A “coincidência gira” não esquece cada um/a que fez história
 
“Quando soube que eu seria o nº 100.000 da UMinho, fiquei estupefacto, porque é um número muito redondo e com um grande simbolismo”, afirma Tomás Gonçalves, fafense de 19 anos, recém-chegado à licenciatura em Física com a média de 188 valores. Sente “um gostinho especial por esta coincidência gira”, que poderia ter sucedido a qualquer um dos cerca de 3000 novos estudantes de graduação da academia. “Mostra também que já houve 99.999 pessoas que fizeram história e fizeram a UMinho tal como ela é”, evoca.

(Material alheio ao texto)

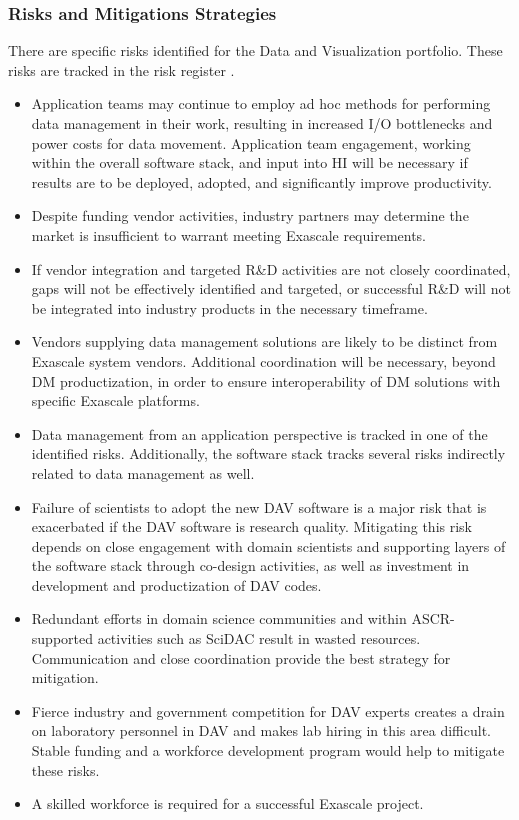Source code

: \subsubsection{Risks and Mitigations Strategies}
There are specific risks identified for the Data and Visualization portfolio.  These risks are tracked in the risk register .  
\begin{itemize}
\item Application teams may continue to employ ad hoc methods for performing data management in their work, resulting in increased I/O bottlenecks and power costs for data movement. Application team engagement, working within the overall software stack, and input into HI will be necessary if results are to be deployed, adopted, and significantly improve productivity.
\item Despite funding vendor activities, industry partners may determine the market is insufficient to warrant meeting Exascale requirements.
\item If vendor integration and targeted R\&D activities are not closely coordinated, gaps will not be effectively identified and targeted, or successful R\&D will not be integrated into industry products in the necessary timeframe.
\item Vendors supplying data management solutions are likely to be distinct from Exascale system vendors. Additional coordination will be necessary, beyond DM productization, in order to ensure interoperability of DM solutions with specific Exascale platforms.
\item Data management from an application perspective is tracked in one of the identified risks.  Additionally, the software stack tracks several risks indirectly related to data management as well.
\item Failure of scientists to adopt the new DAV software is a major risk that is exacerbated if the DAV software is research quality. Mitigating this risk depends on close engagement with domain scientists and supporting layers of the software stack through co-design activities, as well as investment in development and productization of DAV codes.
\item Redundant efforts in domain science communities and within ASCR-supported activities such as SciDAC result in wasted resources. Communication and close coordination provide the best strategy for mitigation.
\item Fierce industry and government competition for DAV experts creates a drain on laboratory personnel in DAV and makes lab hiring in this area difficult. Stable funding and a workforce development program would help to mitigate these risks.
\item A skilled workforce is required for a successful Exascale project.
\end{itemize}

Em casa, o seu irmão Diogo brincou com o “feito”: “És o 1x10 levantado à quinta [potência]”.
 
Diogo também é das ciências exatas e passou pela Escola de Ciências da UMinho, concluindo a licenciatura em Química e o mestrado em Técnicas de Caraterização e Análise Química. Essa experiência ajudou Tomás a decidir-se pela ECUM, aonde tinha também vindo como aluno do secundário às Masterclasses de Física de Partículas’2019 e gostou do ambiente do Laboratório de Instrumentação e Física Experimental de Partículas (LIP). Em setembro, foi ainda ao CERN (Organização Europeia para a Investigação Nuclear), na Suíça, conhecendo Ana Peixoto, a investigadora da UMinho e primeira portuguesa a obter uma bolsa “ATLAS PhD Grant”. “Estar no CERN foi incrível”, explica, de mãos e olhos bem abertos.
 
Quer fazer a licenciatura, o mestrado e o doutoramento em Física e seguir investigação na área. Curiosamente, em 2020 tinha entrado em Engenharia Mecânica no Instituto Superior Técnico. “Apesar de eu saber que queria mais a UMinho, acabei por escolher Lisboa, mas percebi que não ia ser feliz e, agora sim, sinto-me em casa”, assume. Afinal, o que há aqui de especial? “É uma família, acima de tudo, sinto que há muita união. Braga é uma espécie de aldeia pequena no melhor sentido da palavra, parece que toda a gente se conhece, é muito fácil fazer amigos e conhecer pessoas”, concretiza. “Na Escola de Ciências, e creio que em todas as Escolas desta universidade, há também proximidade entre professores e alunos, que estão dispostos a ajudar, é a comunidade que aqui se forma”, conclui.